++++ GIVEN DATA ++++

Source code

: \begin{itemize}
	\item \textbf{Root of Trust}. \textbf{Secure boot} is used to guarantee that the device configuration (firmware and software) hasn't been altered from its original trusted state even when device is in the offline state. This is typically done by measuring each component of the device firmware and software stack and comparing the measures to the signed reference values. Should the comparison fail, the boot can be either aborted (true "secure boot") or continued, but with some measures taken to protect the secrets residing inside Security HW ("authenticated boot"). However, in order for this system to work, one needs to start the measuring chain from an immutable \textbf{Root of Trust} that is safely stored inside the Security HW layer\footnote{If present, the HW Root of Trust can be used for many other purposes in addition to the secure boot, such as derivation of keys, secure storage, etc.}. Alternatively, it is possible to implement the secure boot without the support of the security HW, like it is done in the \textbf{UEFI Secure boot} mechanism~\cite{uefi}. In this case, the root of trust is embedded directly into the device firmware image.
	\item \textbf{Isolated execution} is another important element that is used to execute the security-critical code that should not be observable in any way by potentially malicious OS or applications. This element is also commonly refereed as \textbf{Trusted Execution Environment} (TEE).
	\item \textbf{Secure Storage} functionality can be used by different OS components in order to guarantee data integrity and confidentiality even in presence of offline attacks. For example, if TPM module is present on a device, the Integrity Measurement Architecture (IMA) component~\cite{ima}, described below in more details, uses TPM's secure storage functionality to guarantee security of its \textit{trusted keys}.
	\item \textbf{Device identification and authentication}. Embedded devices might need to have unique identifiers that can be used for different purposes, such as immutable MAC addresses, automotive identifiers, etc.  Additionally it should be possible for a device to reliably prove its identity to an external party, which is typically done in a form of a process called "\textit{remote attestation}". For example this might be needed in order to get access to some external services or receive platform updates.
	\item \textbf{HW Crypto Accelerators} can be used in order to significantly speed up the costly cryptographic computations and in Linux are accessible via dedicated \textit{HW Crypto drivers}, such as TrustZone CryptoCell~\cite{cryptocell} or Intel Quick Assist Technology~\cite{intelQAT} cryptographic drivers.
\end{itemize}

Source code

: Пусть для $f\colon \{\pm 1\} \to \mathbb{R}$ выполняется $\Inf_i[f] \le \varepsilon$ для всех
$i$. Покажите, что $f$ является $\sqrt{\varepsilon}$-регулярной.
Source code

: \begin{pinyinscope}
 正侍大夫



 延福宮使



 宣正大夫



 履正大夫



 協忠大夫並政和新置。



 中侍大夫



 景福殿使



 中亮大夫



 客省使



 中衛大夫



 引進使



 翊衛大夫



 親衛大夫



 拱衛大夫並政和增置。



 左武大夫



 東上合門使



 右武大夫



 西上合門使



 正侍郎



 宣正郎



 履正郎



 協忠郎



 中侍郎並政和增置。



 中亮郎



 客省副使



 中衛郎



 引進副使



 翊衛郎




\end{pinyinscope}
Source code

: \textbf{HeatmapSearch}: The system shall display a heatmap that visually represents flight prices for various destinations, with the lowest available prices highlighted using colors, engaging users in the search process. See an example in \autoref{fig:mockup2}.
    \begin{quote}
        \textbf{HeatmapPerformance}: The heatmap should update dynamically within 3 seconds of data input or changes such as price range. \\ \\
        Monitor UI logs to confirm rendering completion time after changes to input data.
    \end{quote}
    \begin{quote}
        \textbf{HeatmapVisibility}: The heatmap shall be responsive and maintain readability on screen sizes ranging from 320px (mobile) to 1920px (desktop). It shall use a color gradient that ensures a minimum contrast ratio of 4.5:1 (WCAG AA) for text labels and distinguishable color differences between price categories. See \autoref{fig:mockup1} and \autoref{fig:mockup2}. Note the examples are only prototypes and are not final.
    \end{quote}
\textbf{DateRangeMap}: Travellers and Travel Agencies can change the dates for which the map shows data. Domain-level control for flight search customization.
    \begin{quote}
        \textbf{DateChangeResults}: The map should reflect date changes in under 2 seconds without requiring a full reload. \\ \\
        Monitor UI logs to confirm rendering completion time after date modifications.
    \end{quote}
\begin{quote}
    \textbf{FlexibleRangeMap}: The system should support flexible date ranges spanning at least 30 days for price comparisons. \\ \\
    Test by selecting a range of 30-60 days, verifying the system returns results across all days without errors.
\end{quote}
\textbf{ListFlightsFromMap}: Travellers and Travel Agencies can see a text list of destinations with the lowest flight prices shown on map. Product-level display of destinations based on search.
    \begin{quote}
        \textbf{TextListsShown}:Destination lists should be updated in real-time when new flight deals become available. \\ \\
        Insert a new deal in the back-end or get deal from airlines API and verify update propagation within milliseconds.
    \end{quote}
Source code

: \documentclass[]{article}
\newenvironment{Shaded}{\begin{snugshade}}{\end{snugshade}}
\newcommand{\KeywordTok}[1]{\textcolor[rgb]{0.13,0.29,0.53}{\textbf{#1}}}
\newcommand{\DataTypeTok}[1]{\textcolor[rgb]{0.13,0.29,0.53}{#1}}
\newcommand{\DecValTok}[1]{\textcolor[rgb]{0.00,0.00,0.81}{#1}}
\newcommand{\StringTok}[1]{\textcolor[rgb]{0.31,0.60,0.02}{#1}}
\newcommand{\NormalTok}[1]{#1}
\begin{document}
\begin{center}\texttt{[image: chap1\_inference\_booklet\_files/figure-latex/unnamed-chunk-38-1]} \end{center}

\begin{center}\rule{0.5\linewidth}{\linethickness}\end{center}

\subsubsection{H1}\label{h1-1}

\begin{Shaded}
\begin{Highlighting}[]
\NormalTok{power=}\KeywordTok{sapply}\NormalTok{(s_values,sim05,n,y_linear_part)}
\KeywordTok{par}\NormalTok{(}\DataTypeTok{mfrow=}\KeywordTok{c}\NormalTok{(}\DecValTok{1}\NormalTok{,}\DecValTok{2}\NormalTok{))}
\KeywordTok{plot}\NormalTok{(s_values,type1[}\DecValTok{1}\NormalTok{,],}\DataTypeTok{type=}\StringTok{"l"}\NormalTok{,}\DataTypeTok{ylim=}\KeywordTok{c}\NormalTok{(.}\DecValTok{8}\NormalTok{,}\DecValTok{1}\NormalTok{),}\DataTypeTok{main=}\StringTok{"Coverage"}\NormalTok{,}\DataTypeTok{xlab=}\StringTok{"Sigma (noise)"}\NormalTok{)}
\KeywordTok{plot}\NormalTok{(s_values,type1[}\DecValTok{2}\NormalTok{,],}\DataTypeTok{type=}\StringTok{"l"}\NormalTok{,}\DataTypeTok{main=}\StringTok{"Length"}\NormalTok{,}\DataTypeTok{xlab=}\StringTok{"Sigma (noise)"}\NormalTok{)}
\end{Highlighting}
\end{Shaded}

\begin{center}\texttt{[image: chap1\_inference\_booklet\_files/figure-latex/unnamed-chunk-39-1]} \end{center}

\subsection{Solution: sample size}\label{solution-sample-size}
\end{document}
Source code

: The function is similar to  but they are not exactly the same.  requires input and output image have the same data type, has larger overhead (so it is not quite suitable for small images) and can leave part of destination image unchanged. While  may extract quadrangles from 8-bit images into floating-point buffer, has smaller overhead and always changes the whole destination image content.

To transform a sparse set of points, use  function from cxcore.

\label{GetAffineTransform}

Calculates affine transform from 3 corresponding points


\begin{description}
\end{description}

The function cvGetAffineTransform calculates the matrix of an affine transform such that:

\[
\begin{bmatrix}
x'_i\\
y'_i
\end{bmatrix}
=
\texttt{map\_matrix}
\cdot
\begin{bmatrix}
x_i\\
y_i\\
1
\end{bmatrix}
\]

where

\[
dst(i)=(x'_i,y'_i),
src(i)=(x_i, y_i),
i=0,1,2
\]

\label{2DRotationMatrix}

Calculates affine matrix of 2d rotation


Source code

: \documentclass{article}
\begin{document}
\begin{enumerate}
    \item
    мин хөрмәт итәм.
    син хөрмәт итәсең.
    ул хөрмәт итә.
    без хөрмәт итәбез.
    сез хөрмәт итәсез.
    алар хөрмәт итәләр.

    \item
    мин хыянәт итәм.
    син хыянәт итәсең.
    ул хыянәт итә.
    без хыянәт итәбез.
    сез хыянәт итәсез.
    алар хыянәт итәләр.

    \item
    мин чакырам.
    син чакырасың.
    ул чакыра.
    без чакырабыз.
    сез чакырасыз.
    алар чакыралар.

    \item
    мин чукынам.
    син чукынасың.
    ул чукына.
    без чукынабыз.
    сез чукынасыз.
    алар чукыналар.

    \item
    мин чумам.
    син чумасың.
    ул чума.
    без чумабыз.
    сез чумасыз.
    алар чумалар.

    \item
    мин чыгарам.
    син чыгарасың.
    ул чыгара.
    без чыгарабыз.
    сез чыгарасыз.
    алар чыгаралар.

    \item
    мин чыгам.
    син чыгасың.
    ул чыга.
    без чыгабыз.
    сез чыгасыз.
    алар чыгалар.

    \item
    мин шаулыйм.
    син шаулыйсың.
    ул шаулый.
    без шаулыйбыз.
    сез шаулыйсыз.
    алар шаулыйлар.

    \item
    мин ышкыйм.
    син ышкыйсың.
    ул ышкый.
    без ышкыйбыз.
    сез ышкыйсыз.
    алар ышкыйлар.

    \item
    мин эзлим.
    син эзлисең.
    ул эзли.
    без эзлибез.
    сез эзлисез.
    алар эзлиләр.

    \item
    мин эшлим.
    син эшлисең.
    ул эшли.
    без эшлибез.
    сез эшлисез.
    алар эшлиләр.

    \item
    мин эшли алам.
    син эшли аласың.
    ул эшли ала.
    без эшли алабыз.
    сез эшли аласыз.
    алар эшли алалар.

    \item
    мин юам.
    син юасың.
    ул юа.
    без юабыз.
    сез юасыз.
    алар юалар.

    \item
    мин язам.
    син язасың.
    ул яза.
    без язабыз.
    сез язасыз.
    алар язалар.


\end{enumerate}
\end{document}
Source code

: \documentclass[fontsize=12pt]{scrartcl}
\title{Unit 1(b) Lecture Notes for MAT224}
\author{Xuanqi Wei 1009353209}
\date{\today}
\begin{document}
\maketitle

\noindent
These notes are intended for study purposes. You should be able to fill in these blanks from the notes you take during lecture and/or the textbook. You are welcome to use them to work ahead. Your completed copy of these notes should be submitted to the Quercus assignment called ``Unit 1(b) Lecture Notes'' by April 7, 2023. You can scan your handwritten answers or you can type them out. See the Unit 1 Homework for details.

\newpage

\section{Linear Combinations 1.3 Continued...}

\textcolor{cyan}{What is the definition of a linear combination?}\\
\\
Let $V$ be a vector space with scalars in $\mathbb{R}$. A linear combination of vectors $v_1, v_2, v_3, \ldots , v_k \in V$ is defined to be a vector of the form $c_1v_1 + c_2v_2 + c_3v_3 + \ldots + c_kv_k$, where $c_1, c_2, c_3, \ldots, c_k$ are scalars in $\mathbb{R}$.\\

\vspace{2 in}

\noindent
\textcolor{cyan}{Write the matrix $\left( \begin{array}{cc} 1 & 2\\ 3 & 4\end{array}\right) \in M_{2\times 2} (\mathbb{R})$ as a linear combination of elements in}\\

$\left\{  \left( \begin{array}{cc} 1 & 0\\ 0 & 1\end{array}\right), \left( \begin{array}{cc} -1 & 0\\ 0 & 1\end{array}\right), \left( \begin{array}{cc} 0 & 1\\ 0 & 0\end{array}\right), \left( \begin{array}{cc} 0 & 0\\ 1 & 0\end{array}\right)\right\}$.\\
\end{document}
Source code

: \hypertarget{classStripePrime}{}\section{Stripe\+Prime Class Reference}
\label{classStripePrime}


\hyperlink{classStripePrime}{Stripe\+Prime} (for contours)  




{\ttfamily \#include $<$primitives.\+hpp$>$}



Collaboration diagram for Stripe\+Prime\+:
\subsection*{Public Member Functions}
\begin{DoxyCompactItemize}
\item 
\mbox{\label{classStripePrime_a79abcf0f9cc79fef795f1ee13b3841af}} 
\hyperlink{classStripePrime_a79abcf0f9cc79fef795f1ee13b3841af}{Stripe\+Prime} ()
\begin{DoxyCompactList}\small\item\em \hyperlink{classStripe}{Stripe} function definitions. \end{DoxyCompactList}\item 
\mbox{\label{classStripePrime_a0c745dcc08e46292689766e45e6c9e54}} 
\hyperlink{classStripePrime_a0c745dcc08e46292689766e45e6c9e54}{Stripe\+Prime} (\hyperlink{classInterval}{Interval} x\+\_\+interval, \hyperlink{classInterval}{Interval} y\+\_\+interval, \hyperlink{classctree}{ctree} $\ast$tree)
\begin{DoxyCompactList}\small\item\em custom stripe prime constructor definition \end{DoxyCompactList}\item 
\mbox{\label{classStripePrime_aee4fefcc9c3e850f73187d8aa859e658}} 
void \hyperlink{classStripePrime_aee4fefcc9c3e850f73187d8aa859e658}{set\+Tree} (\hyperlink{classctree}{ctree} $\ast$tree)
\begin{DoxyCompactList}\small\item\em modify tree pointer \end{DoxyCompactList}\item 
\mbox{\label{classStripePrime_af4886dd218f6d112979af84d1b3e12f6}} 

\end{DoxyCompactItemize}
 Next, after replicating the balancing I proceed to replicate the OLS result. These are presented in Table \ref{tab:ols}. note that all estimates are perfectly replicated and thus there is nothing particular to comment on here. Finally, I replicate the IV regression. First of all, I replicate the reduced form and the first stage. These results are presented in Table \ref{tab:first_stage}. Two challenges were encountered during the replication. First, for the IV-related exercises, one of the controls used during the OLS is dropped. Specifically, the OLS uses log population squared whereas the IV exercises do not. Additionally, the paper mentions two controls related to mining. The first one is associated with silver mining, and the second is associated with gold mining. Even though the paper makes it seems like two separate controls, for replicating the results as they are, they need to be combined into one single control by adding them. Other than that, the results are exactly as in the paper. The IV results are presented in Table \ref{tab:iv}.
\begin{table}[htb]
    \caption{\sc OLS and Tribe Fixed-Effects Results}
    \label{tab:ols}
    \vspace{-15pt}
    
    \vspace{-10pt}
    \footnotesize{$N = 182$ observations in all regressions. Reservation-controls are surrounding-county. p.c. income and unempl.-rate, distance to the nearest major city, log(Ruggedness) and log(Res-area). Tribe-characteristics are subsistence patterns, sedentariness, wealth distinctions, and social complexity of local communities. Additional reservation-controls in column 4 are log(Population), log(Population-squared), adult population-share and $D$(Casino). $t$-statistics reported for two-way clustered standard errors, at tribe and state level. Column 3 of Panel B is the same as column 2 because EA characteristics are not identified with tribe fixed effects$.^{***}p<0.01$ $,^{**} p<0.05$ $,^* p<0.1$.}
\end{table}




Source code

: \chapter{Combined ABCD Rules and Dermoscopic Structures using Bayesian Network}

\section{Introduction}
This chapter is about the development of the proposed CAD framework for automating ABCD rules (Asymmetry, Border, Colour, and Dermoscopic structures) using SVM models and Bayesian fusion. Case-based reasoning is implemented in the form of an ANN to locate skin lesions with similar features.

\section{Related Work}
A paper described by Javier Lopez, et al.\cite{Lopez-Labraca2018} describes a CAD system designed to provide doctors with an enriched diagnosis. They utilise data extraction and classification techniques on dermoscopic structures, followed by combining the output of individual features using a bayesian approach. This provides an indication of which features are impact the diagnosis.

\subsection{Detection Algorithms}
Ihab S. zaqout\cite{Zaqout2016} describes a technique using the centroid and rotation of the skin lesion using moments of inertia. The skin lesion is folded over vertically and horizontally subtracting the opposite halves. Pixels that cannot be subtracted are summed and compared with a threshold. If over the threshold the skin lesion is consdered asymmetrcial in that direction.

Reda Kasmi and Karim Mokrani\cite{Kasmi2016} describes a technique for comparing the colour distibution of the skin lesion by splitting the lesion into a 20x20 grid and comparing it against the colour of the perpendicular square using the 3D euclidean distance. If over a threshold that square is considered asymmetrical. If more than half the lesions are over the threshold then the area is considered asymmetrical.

++++

* [GOAL OF THE EXERCISE]
All that should appear in the response is the run of lines from the first line of the entries through the line containing "functionality can be", copied exactly.

* [RESPONSE BOX]
Source code

: \begin{itemize}
	\item \textbf{Root of Trust}. \textbf{Secure boot} is used to guarantee that the device configuration (firmware and software) hasn't been altered from its original trusted state even when device is in the offline state. This is typically done by measuring each component of the device firmware and software stack and comparing the measures to the signed reference values. Should the comparison fail, the boot can be either aborted (true "secure boot") or continued, but with some measures taken to protect the secrets residing inside Security HW ("authenticated boot"). However, in order for this system to work, one needs to start the measuring chain from an immutable \textbf{Root of Trust} that is safely stored inside the Security HW layer\footnote{If present, the HW Root of Trust can be used for many other purposes in addition to the secure boot, such as derivation of keys, secure storage, etc.}. Alternatively, it is possible to implement the secure boot without the support of the security HW, like it is done in the \textbf{UEFI Secure boot} mechanism~\cite{uefi}. In this case, the root of trust is embedded directly into the device firmware image.
	\item \textbf{Isolated execution} is another important element that is used to execute the security-critical code that should not be observable in any way by potentially malicious OS or applications. This element is also commonly refereed as \textbf{Trusted Execution Environment} (TEE).
	\item \textbf{Secure Storage} functionality can be used by different OS components in order to guarantee data integrity and confidentiality even in presence of offline attacks. For example, if TPM module is present on a device, the Integrity Measurement Architecture (IMA) component~\cite{ima}, described below in more details, uses TPM's secure storage functionality to guarantee security of its \textit{trusted keys}.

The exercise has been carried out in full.